Musile di Piave: una città veneta tra storia e natura

Benvenuti a Musile di Piave, un comune situato nella città metropolitana di Venezia in Veneto, con una popolazione di circa 11.328 abitanti. La città si trova sulla riva destra del fiume Piave, a venti chilometri dalla sua foce, vicino alla Laguna Veneta. Il territorio è pianeggiante, ed è stato recuperato dalle paludi attraverso le bonifiche di fine Ottocento e degli anni Venti del Novecento.

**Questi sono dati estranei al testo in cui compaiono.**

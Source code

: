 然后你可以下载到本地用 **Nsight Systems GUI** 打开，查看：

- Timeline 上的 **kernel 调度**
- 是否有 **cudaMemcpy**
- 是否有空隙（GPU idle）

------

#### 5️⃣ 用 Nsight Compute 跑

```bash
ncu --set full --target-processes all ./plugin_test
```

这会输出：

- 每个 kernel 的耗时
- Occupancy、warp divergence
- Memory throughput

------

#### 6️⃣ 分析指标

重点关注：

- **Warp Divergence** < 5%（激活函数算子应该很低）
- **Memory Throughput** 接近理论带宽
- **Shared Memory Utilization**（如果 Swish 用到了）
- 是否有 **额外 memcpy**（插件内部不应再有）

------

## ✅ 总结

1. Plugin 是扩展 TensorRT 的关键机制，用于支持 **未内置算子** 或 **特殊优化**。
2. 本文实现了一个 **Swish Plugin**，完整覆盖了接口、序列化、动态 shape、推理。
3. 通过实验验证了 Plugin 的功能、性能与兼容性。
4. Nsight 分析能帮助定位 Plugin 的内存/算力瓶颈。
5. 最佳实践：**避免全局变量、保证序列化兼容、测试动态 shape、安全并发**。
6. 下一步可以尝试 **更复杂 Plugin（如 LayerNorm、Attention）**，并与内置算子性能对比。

La geografia fisica di Musile di Piave

Musile di Piave è un comune immerso nella natura, con paesaggi spettacolari e non solo. Il territorio si estende sulla riva destra del Piave e confina con la Laguna Veneta a sud-ovest. Gran parte del territorio è stato recuperato dalle paludi grazie alle bonifiche di fine Ottocento e degli anni Venti del Novecento. La zona è interamente pianeggiante e offre un paesaggio mozzafiato. In particolare, la zona di Croce, sita a Musile di Piave, è caratterizzata da boschi e natura incontaminata.

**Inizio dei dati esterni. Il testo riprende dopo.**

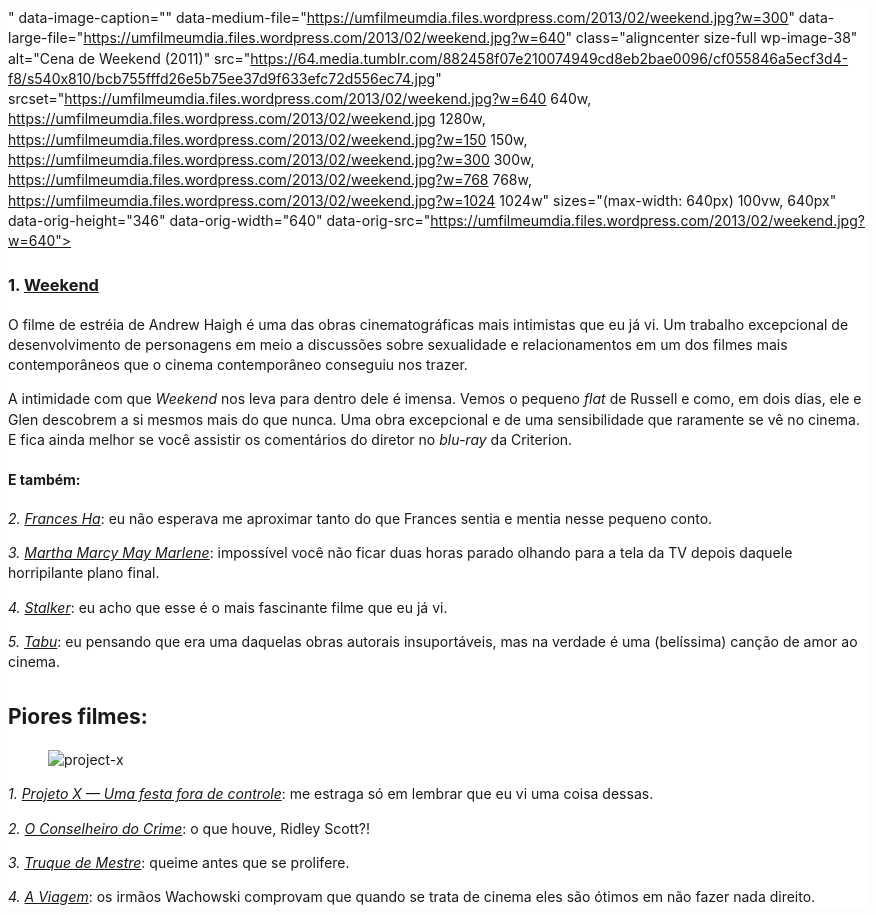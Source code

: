 " data-image-caption="" data-medium-file="https://umfilmeumdia.files.wordpress.com/2013/02/weekend.jpg?w=300" data-large-file="https://umfilmeumdia.files.wordpress.com/2013/02/weekend.jpg?w=640" class="aligncenter size-full wp-image-38" alt="Cena de Weekend (2011)" src="https://64.media.tumblr.com/882458f07e210074949cd8eb2bae0096/cf055846a5ecf3d4-f8/s540x810/bcb755fffd26e5b75ee37d9f633efc72d556ec74.jpg" srcset="https://umfilmeumdia.files.wordpress.com/2013/02/weekend.jpg?w=640 640w, https://umfilmeumdia.files.wordpress.com/2013/02/weekend.jpg 1280w, https://umfilmeumdia.files.wordpress.com/2013/02/weekend.jpg?w=150 150w, https://umfilmeumdia.files.wordpress.com/2013/02/weekend.jpg?w=300 300w, https://umfilmeumdia.files.wordpress.com/2013/02/weekend.jpg?w=768 768w, https://umfilmeumdia.files.wordpress.com/2013/02/weekend.jpg?w=1024 1024w" sizes="(max-width: 640px) 100vw, 640px" data-orig-height="346" data-orig-width="640" data-orig-src="https://umfilmeumdia.files.wordpress.com/2013/02/weekend.jpg?w=640"></figure>

### 1. [Weekend](https://umfilmeumdia.wordpress.com/2013/01/06/weekend-2011/ "Weekend (2011)")

O filme de estréia de Andrew Haigh é uma das obras cinematográficas mais intimistas que eu já vi. Um trabalho excepcional de desenvolvimento de personagens em meio a discussões sobre sexualidade e relacionamentos em um dos filmes mais contemporâneos que o cinema contemporâneo conseguiu nos trazer.

A intimidade com que _Weekend_ nos leva para dentro dele é imensa. Vemos o pequeno _flat_ de Russell e como, em dois dias, ele e Glen descobrem a si mesmos mais do que nunca. Uma obra excepcional e de uma sensibilidade que raramente se vê no cinema. E fica ainda melhor se você assistir os comentários do diretor no _blu-ray_ da Criterion.

#### E também:

_2. [Frances Ha](https://umfilmeumdia.wordpress.com/2013/09/17/frances-ha-2012/ "Frances Ha (2012)")_: eu não esperava me aproximar tanto do que Frances sentia e mentia nesse pequeno conto.

_3. [Martha Marcy May Marlene](https://umfilmeumdia.wordpress.com/2013/04/09/martha-marcy-may-marlene-2011/ "Martha Marcy May Marlene (2011)")_: impossível você não ficar duas horas parado olhando para a tela da TV depois daquele horripilante plano final.

_4. [Stalker](https://umfilmeumdia.wordpress.com/2013/11/21/stalker-1979/ "Stalker (1979)")_: eu acho que esse é o mais fascinante filme que eu já vi.

_5. [Tabu](https://umfilmeumdia.wordpress.com/2013/08/15/tabu-2012/ "Tabu (2012)")_: eu pensando que era uma daquelas obras autorais insuportáveis, mas na verdade é uma (belíssima) canção de amor ao cinema.

## Piores filmes:

<figure class="tmblr-full" data-orig-height="360" data-orig-width="640" data-orig-src="https://umfilmeumdia.files.wordpress.com/2013/07/project-x.jpg?w=640"><img data-attachment-id="905" data-permalink="https://umfilmeumdia.wordpress.com/2013/06/28/projeto-x-uma-festa-fora-de-controle-project-x-2012/project-x/" data-orig-file="https://umfilmeumdia.files.wordpress.com/2013/07/project-x.jpg" data-orig-size="1920,1080" data-comments-opened="1" data-image-meta='{"aperture":"0","credit":"","camera":"","caption":"","created_timestamp":"0","copyright":"","focal_length":"0","iso":"0","shutter_speed":"0","title":""}' data-image-title="project-x" data-image-description="" data-image-caption="" data-medium-file="https://umfilmeumdia.files.wordpress.com/2013/07/project-x.jpg?w=300" data-large-file="https://umfilmeumdia.files.wordpress.com/2013/07/project-x.jpg?w=640" class="aligncenter size-full wp-image-905" alt="project-x" src="https://64.media.tumblr.com/e58f1c68bc2a6cd85098d0a146d3894a/cf055846a5ecf3d4-9f/s540x810/f12409f7bb3a08843a95483b93da2bd5e8a878eb.jpg" srcset="https://umfilmeumdia.files.wordpress.com/2013/07/project-x.jpg?w=640 640w, https://umfilmeumdia.files.wordpress.com/2013/07/project-x.jpg?w=1280 1280w, https://umfilmeumdia.files.wordpress.com/2013/07/project-x.jpg?w=150 150w, https://umfilmeumdia.files.wordpress.com/2013/07/project-x.jpg?w=300 300w, https://umfilmeumdia.files.wordpress.com/2013/07/project-x.jpg?w=768 768w, https://umfilmeumdia.files.wordpress.com/2013/07/project-x.jpg?w=1024 1024w" sizes="(max-width: 640px) 100vw, 640px" data-orig-height="360" data-orig-width="640" data-orig-src="https://umfilmeumdia.files.wordpress.com/2013/07/project-x.jpg?w=640"></figure>

_1. [Projeto X — Uma festa fora de controle](https://umfilmeumdia.wordpress.com/2013/06/28/projeto-x-uma-festa-fora-de-controle-project-x-2012/ "Projeto X: Uma Festa Fora de Controle (Project X, 2012)")_: me estraga só em lembrar que eu vi uma coisa dessas.

_2. [O Conselheiro do Crime](https://umfilmeumdia.wordpress.com/2013/10/31/o-conselheiro-do-crime-the-counselor-2013/ "O Conselheiro do Crime (The Counselor, 2013)")_: o que houve, Ridley Scott?!

_3. [Truque de Mestre](https://umfilmeumdia.wordpress.com/2013/07/09/truque-de-mestre-now-you-see-me-2013/ "Truque de Mestre (Now You See Me, 2013)")_: queime antes que se prolifere.

_4. [A Viagem](https://umfilmeumdia.wordpress.com/2013/01/13/a-viagem-cloud-atlas-2012/ "A Viagem (Cloud Atlas, 2012)")_: os irmãos Wachowski comprovam que quando se trata de cinema eles são ótimos em não fazer nada direito.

Musile di Piave: tra natura e storia nella città metropolitana di Venezia

Le origini del nome di Musile di Piave

Il toponimo ''Musile'' ha un'origine etimologica incerta e pare derivare dal termine veneto ''mussa''. Questo termine ha diversi significati come "diga", "argine", "palizzata" o "luogo rialzato". In epoca medievale, "musil" o "musile" è sinonimo di "prato chiuso per il pascolo" o "prato" in generale. Nel X secolo, a Musile di Piave si teneva un importante mercato, probabilmente ospitato nel prato chiuso in riva al fiume.

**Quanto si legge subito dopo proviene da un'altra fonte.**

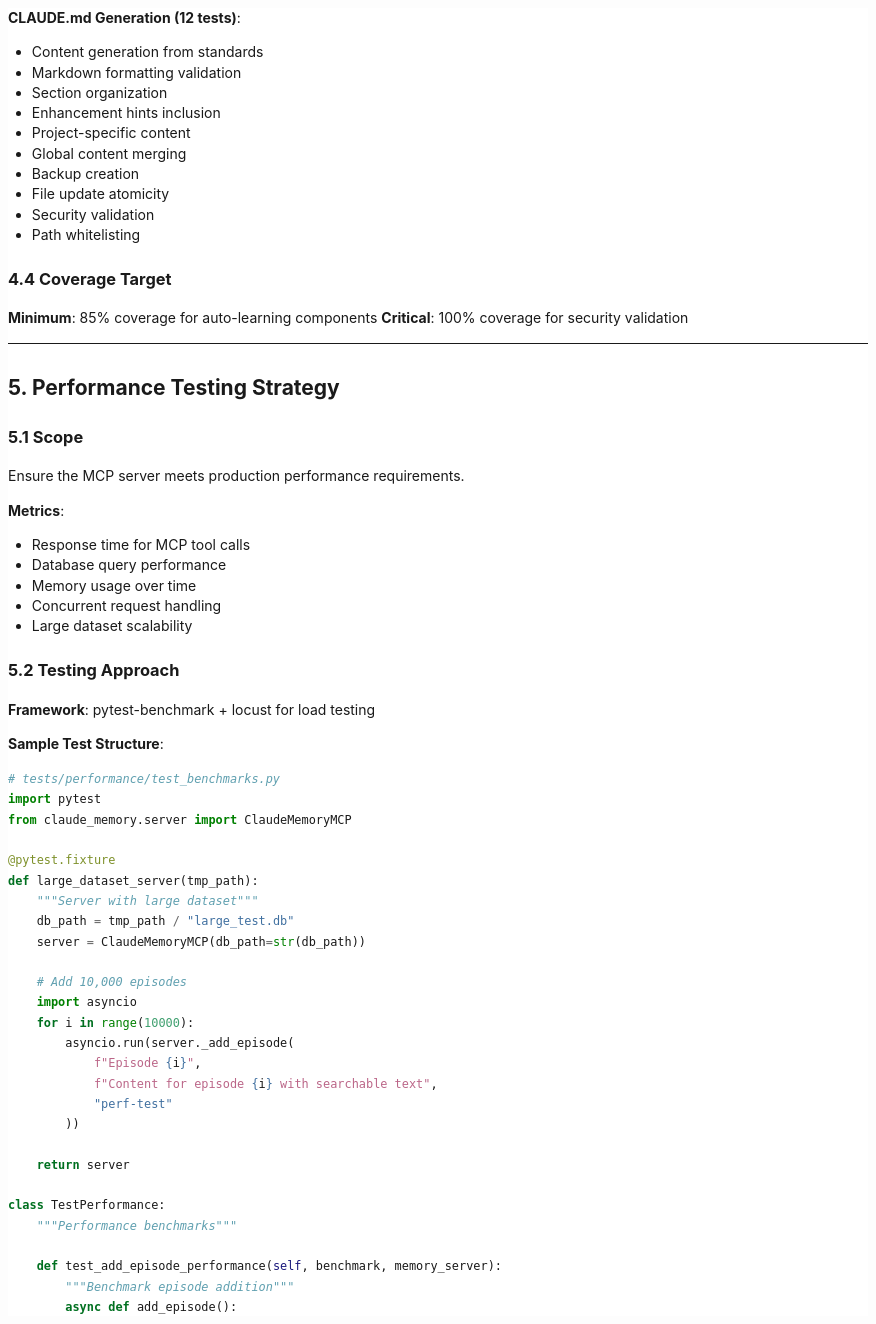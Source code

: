 **CLAUDE.md Generation (12 tests)**:
- Content generation from standards
- Markdown formatting validation
- Section organization
- Enhancement hints inclusion
- Project-specific content
- Global content merging
- Backup creation
- File update atomicity
- Security validation
- Path whitelisting

### 4.4 Coverage Target

**Minimum**: 85% coverage for auto-learning components
**Critical**: 100% coverage for security validation

---

## 5. Performance Testing Strategy

### 5.1 Scope

Ensure the MCP server meets production performance requirements.

**Metrics**:
- Response time for MCP tool calls
- Database query performance
- Memory usage over time
- Concurrent request handling
- Large dataset scalability

### 5.2 Testing Approach

**Framework**: pytest-benchmark + locust for load testing

**Sample Test Structure**:
```python
# tests/performance/test_benchmarks.py
import pytest
from claude_memory.server import ClaudeMemoryMCP

@pytest.fixture
def large_dataset_server(tmp_path):
    """Server with large dataset"""
    db_path = tmp_path / "large_test.db"
    server = ClaudeMemoryMCP(db_path=str(db_path))

    # Add 10,000 episodes
    import asyncio
    for i in range(10000):
        asyncio.run(server._add_episode(
            f"Episode {i}",
            f"Content for episode {i} with searchable text",
            "perf-test"
        ))

    return server

class TestPerformance:
    """Performance benchmarks"""

    def test_add_episode_performance(self, benchmark, memory_server):
        """Benchmark episode addition"""
        async def add_episode():
```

La storia di Musile di Piave

La zona era un territorio palustre in continuità con la vicina Laguna Veneta. Nonostante la presenza umana fosse ben radicata, specie in età romana vista la vicinanza alla città di Altinum, la zona di Croce a Musile di Piave era caratterizzata da boschi. Musile era sottoposta alla giurisdizione del Patriarcato di Torcello, mentre la frazione di Croce apparteneva al Patriarcato di Aquileia. Nel 1177 la città diventò feudo degli Ezzelini. Nel XIV secolo con il passaggio di Musile alla Repubblica di Venezia, proprietari dei terreni furono i patriziato veneziano dei Foscari e i Malipiero. Durante il XV secolo, i boschi di Croce furono sfruttati per la produzione di carbone. La città subì anche il sacco delle truppe scaligeri nel 1329. Con l'inclusione di Musile di Piave nei domini della Repubblica di Venezia, i terreni furono acquistati dalla famiglia patrizia dei Malipiero, che costruì una nuova chiesa dedicata a san Donato dopo la distruzione della precedente cappella a causa di una piena del fiume.

Conclusioni

Musile di Piave è una cittadina che offre molte opportunità per gli amanti della natura e della storia. La geografia fisica della città rende il territorio spettacolare e pieno di sorprese. Le origini del nome e la storia della città ci raccontano la sua importanza sin dal X secolo. Le vicende storiche che Musile ha vissuto e gli interventi idraulici sono solo alcune delle cose che fanno di questa città un piccolo gioiello della città metropolitana di Venezia in Veneto.